The battle for Imo North senatorial seat is still raging. The duo of Sir Frank Ibezim and Senator Ifeanyi Araraume has been holding each other by the jugular, contesting who actually was the bonafide candidate of the All Progressives Congress (APC) for the by-election held on December 5, last year.

The by-election was necessitated by the unfortunate death of Senator Benjamin Uwajumogu in late 2019. Since then, Imo North has not been represented in the Senate and, even five months after the by-election, there is still confusion with regard to who should represent the suffering zone.

In fact, the Independent National Electoral Commission (INEC) should bear the bulk of the blame for the mystery surrounding this stalemate. The electoral umpire prevaricated and failed to declare Ibezim winner, being the candidate on the ballot on the day of election, following the court ruling. Hiding under the guise of contradictory court rulings was wrong because the implication of court’s endorsement of Ibezim’s candidature meant that any other claimant was an impostor.

Actually, the entire puzzle began soon after INEC lifted the lid on the bid for Uwajumogu’s replacement. While the PDP seemed not to have had any serious issues settling for Okewulonu, APC was torn in the middle between Ibezim, a former commissioner in Imo State, and Araraume, who had previously represented the zone for eight years.

The APC had actually sought to avoid acrimony by first making a consensus arrangement whereby the aspirants chose the best alternative to themselves. At the end of the exercise, Ibezim emerged winner but, as is characteristic of Nigerian politicians, who never accept defeat, the losers reneged on their earlier agreement, hence, the decision for all to go into the primary.

However, confusion trailed the exercise when the primary committee split. Chairman and secretary of the seven-member APC primary election team, Senator Surajudeen Bashiru and Samuel Ogbuku, respectively, and two other members, Senator Jibrin Gada and Bello Kumo, announced Ibezim as the winner of their own primary. However, three other members of the team, Alhaji Umar Gana, Mohammed Saba and Godfrey Ejim, submitted a separate report, which declared Ararume as the winner of the same contest.
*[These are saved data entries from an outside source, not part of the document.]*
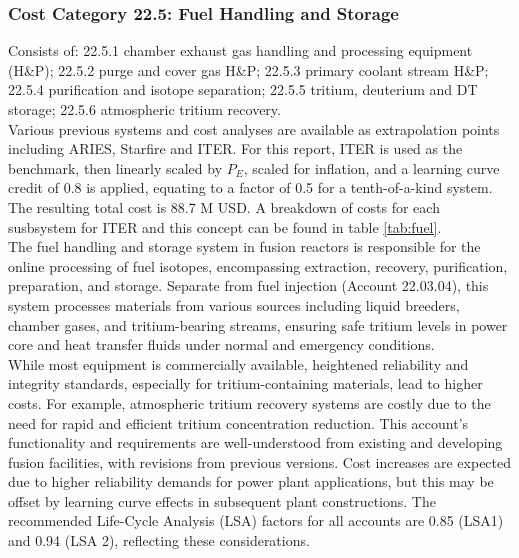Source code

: \subsubsection{Cost Category 22.5: Fuel Handling and Storage}

Consists of: 22.5.1 chamber exhaust gas handling and processing equipment (H\&P); 22.5.2 purge and cover gas H\&P; 22.5.3 primary coolant stream H\&P; 22.5.4 purification and isotope separation; 22.5.5 tritium, deuterium and DT storage; 22.5.6 atmospheric tritium recovery.\\

Various previous systems and cost analyses are available as extrapolation points including ARIES, Starfire and ITER. For this report, ITER is used as the benchmark, then linearly scaled by $P_E$, scaled for inflation, and a learning curve credit of 0.8 is applied, equating to a factor of 0.5 for a tenth-of-a-kind system. The resulting total cost is 88.7 M USD. A breakdown of costs for each susbsystem for ITER and this concept can be found in table \ref{tab:fuel}.\\

The fuel handling and storage system in fusion reactors is responsible for the online processing of fuel isotopes, encompassing extraction, recovery, purification, preparation, and storage. Separate from fuel injection (Account 22.03.04), this system processes materials from various sources including liquid breeders, chamber gases, and tritium-bearing streams, ensuring safe tritium levels in power core and heat transfer fluids under normal and emergency conditions.\\

While most equipment is commercially available, heightened reliability and integrity standards, especially for tritium-containing materials, lead to higher costs. For example, atmospheric tritium recovery systems are costly due to the need for rapid and efficient tritium concentration reduction. This account's functionality and requirements are well-understood from existing and developing fusion facilities, with revisions from previous versions. Cost increases are expected due to higher reliability demands for power plant applications, but this may be offset by learning curve effects in subsequent plant constructions. The recommended Life-Cycle Analysis (LSA) factors for all accounts are 0.85 (LSA1) and 0.94 (LSA 2), reflecting these considerations.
Senator Bashiru, who briefed the media after submitting his team’s report, accused the other three members of abandoning the job they were sent to do, adding, however, that the remaining four members, a simple majority on which its rule was based, declared Ibezim winner. The three other members, led by Gana, also submitted a parallel report to the National Organising Secretary, saying Ararume emerged winner of the primary election.
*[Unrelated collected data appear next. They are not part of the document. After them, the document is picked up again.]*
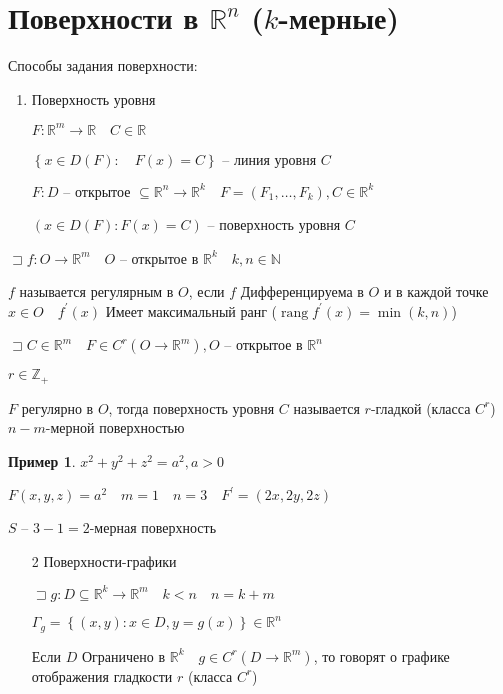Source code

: \documentclass{book}
\newcommand\N{\ensuremath{\mathbb{N}}}
\newcommand\R{\ensuremath{\mathbb{R}}}
\newcommand\Z{\ensuremath{\mathbb{Z}}}
\newcommand{\p}[1]{#1^{\prime}}
\theoremstyle{definition}
\newtheorem*{example}{Пример}
\DeclareMathOperator{\rang}{rang}
\begin{document}
\section{Поверхности в $\R^n$ ($k$-мерные)}

Способы задания поверхности:
\begin{enumerate}
    \item Поверхность уровня

        $F: \R^m \to \R\quad C\in \R$

        $\left\{ x\in D(F):\quad F(x) = C \right\} $ -- линия уровня $C$

        $F:D \text{ -- открытое }\subseteq \R^n \to \R^k\quad F = \left( F_1, \ldots, F_k \right) , C\in \R^k$

        $\left( x\in D(F): F(x) = C \right) $ -- поверхность уровня $C$
\end{enumerate}

\begin{definition}
    $\sqsupset f: O\to \R^m\quad O$ -- открытое в $\R^k\quad k, n\in \N $

    $f$ называется регулярным в  $O$, если  $f$ Дифференцируема в  $O$ и в каждой точке  $x\in O\quad \p f(x)$ Имеет максимальный ранг ($\rang \p f(x) = \min(k,n)$)
\end{definition}

\begin{definition}
    $\sqsupset C\in \R^m\quad F\in C^r(O\to \R^m), O$ -- открытое в $\R^n$

    $r\in \Z _+$

    $F$ регулярно в  $O$, тогда поверхность уровня  $C$ называется $r$-гладкой (класса $C^r$) $n-m$-мерной поверхностью
\end{definition}

\begin{example}
    $x^2+y^2+z^2=a^2, a>0$

    $F(x,y,z) = a^2\quad m = 1\quad n =3\quad \p F = \left( 2x, 2y, 2z \right) $

    $S$ --  $3-1=2$-мерная поверхность
\end{example}

\begin{enumerate}
    \item [2] Поверхности-графики

        $\sqsupset g: D\subseteq \R^k \to \R^m\quad k<n\quad n = k + m$

        $\Gamma_g = \left\{ (x,y) : x\in D, y = g(x) \right\}\in \R^n $

        Если $D$ Ограничено в  $\R^k\quad g\in C^r\left( D \to \R^m \right) $, то говорят о графике отображения гладкости $r$ (класса  $C^r$)
\end{enumerate}
\end{document}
This led to legal disputation that further created more confusion than it solved. Bringing the courts into the fray to dictate who was the party’s candidate ran against all known legal tenets. The law of the land expressly allows political parties to choose their own candidates; APC did and submitted Ibezim’s name to INEC, as required by law. It was never contemplated by the framers of our laws that a time would come when courts would usurp the roles of political parties, as is currently the case.

A lot of legal salvos are being shot from all corners to torpedo Ibezim but the man is also fighting back with as much vehemence as his opponents. He has won some of the cases and lost some too but is very hopeful that he would make it to the Senate in the end.

The ding-dong legal battle had landed at the Supreme Court, which on February 5, ruled in favour of Ibezim by refusing the plea of Ararume to be declared the authentic candidate of the party after dismissing two of his appeals.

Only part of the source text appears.